# School Excuse Letters from Parents



## SeaBreeze (Mar 23, 2014)

Excuse Letters

 The routine is familiar: when a student is late or absent from school, a letter from the parents must be supplied for the absence to be excused. Sometimes such letters suggest that the parents were excused from school too many times in their own youth. 



• "My son is under a doctor's care and should not take P.E. today. Please execute him."


• "Please excuse Lisa for being absent. She was sick, and I had her shot."


• "Dear School: Please ekscuse John being absent on Jan. 28, 29, 30, 31, 32, and also 33."

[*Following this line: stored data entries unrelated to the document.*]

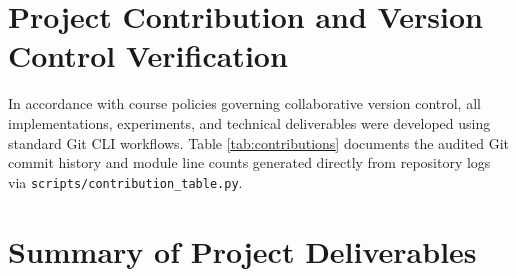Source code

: \documentclass[11pt,a4paper]{article}
\begin{document}
\FloatBarrier
\newpage

\section{Project Contribution and Version Control Verification}

In accordance with course policies governing collaborative version control, all implementations, experiments, and technical deliverables were developed using standard Git CLI workflows. Table \ref{tab:contributions} documents the audited Git commit history and module line counts generated directly from repository logs via \texttt{scripts/contribution\_table.py}.



\section{Summary of Project Deliverables}
\end{document}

• "Please excuse Gloria from Jim today. She is administrating."


• "Please excuse Roland from P.E. for a few days. Yesterday he fell out of a tree and misplaced his hip."

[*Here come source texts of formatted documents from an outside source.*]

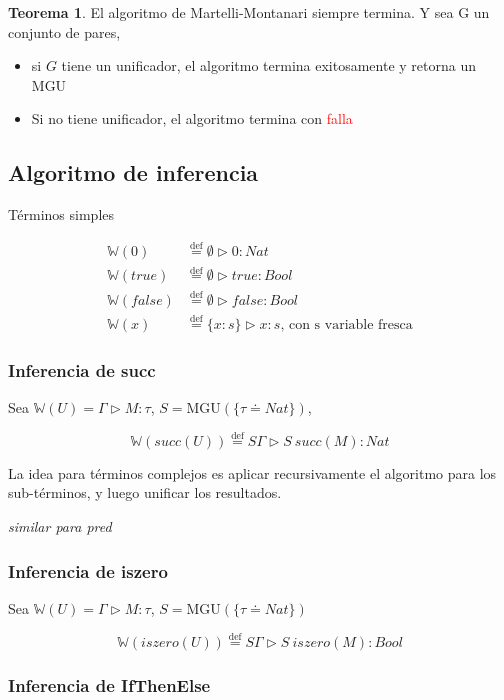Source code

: \documentclass{report}
\theoremstyle{definition} %
\newtheorem{theorem}{Teorema}[chapter]
\newcommand{\eqdef}{\overset{\text{def}}{=}}
\newcommand{\tipa}[3]{#1 \rhd #2 : #3} %
\newcommand{\Gtipa}[2]{\tipa{\Gamma}{#1}{#2}}
\newcommand{\suc}[1]{succ(#1)}
\newcommand{\iszero}[1]{iszero(#1)}
\newcommand{\changed}[1]{\textcolor{red}{#1}}
\newcommand{\tsust}[1]{S#1} %
\newcommand{\infer}[1]{\mathbb{W}(#1)}
\newcommand{\tcontextOne}[2]{\{ #1 : #2 \}} %
\newcommand{\etipa}[2]{\tipa{\emptyset}{#1}{#2}} %
\newcommand{\unify}[2]{#1 \doteq #2}
\newcommand{\mgu}[2]{\text{MGU}(\{ \unify{#1}{#2} \})}
\begin{document}
\begin{theorem}
    El algoritmo de Martelli-Montanari siempre termina. Y sea G un conjunto de
    pares,
    
    \begin{itemize}
        \item si $G$ tiene un unificador, el algoritmo termina exitosamente y
        retorna un MGU
        \item Si no tiene unificador, el algoritmo termina con \changed{falla}
    \end{itemize} 
\end{theorem}

\subsection{Algoritmo de inferencia}

Términos simples

\begin{align*}
    \infer{0} &\eqdef \etipa{0}{Nat}\\
    \infer{true} &\eqdef \etipa{true}{Bool}\\
    \infer{false} &\eqdef \etipa{false}{Bool}\\
    \infer{x} &\eqdef \tipa{\tcontextOne{x}{s}}{x}{s}
    \text{, con s variable fresca}
\end{align*}

\subsubsection{Inferencia de succ}

Sea $\infer{U} = \Gtipa{M}{\tau}$, $S = \mgu{\tau}{Nat}$,

$$\infer{\suc{U}} \eqdef \tipa{\tsust{\Gamma}}{\tsust{\ \suc{M}}}{Nat}$$

La idea para términos complejos es aplicar recursivamente el algoritmo para los
sub-términos, y luego unificar los resultados.

\textit{similar para pred}

\subsubsection{Inferencia de iszero}

Sea $\infer{U} = \Gtipa{M}{\tau}$, $S = \mgu{\tau}{Nat}$

$$\infer{\iszero{U}} \eqdef \tipa{\tsust{\Gamma}}{\tsust{\ \iszero{M}}}{Bool}$$

\subsubsection{Inferencia de IfThenElse}
\end{document}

• "John has been absent because he had two teeth taken out of his face."


• "Carlos was absent yesterday because he was playing football. He was hurt in the growing part."


• "Megan could not come to school today because she has been bothered by very close veins."


• "Chris will not be in school cus he has an acre in his side."


• "Please excuse Ray Friday from school. He has very loose vowels."


• "Please excuse Tommy for being absent yesterday. He had diarrhea, and his boots leak."


• "Irving was absent yesterday because he missed his bust."


• "Please excuse Jimmy for being. It was his father's fault."


• "Please excuse Jennifer for missing school yesterday. We forgot to get the Sunday paper off the porch, and when we found it Monday, we thought it was Sunday."


• "Sally won't be in school a week from Friday. We have to attend her funeral."


• "My daughter was absent yesterday because she was tired. She spent a weekend with the Marines."


• "Please excuse Jason for being absent yesterday. He had a cold and could not breed well."


• "Please excuse Mary for being absent yesterday. She was in bed with gramps."


• "Gloria was absent yesterday as she was having a gangover."


• "Please excuse Burma, she has been sick and under the doctor."


• "Maryann was absent December 11-16, because she had a fever, sore throat, headache, and upset stomach. Her sister was also sick, fever, and sore throat, her brother had a low grade fever and ached all over. I wasn't the best either, sore throat and fever. There must be something going around, her father even got hot last night."


----------



## That Guy (Mar 23, 2014)

Obviously, these parents missed a lot of school days, too.  Have had a few friends who were elementary school teachers and one who was a principal and the stories they tell of terrible parents is truly frightening.


----------



## Jillaroo (Mar 23, 2014)

Good one SB :lofl:


----------



## Phantom (Mar 24, 2014)

Going through my daughters homework book I cam across my name at bottom of page
It was signed twice and one crossed out
Asked my daughter about it and she confessed she signed my name.I asked her about the crossed out one and she said .............First one wasn't good enough


----------



## Mirabilis (Mar 24, 2014)

Thank you - made me laugh!!  I will share them with my son when I get home (not to give him any ideas).


----------



## Ina (Mar 24, 2014)

Sea, your school excuse funnies reminded me of when one of my boys got caught in the third grade signing my name on his poor conduct papers that were sent home for me to read and acknowledge. He got away with it at least half a dozen times, before his teacher noticed it wasn't my signature. I'm left handed with an extremely backhanded slant.  \\\\\\ :rofl:


----------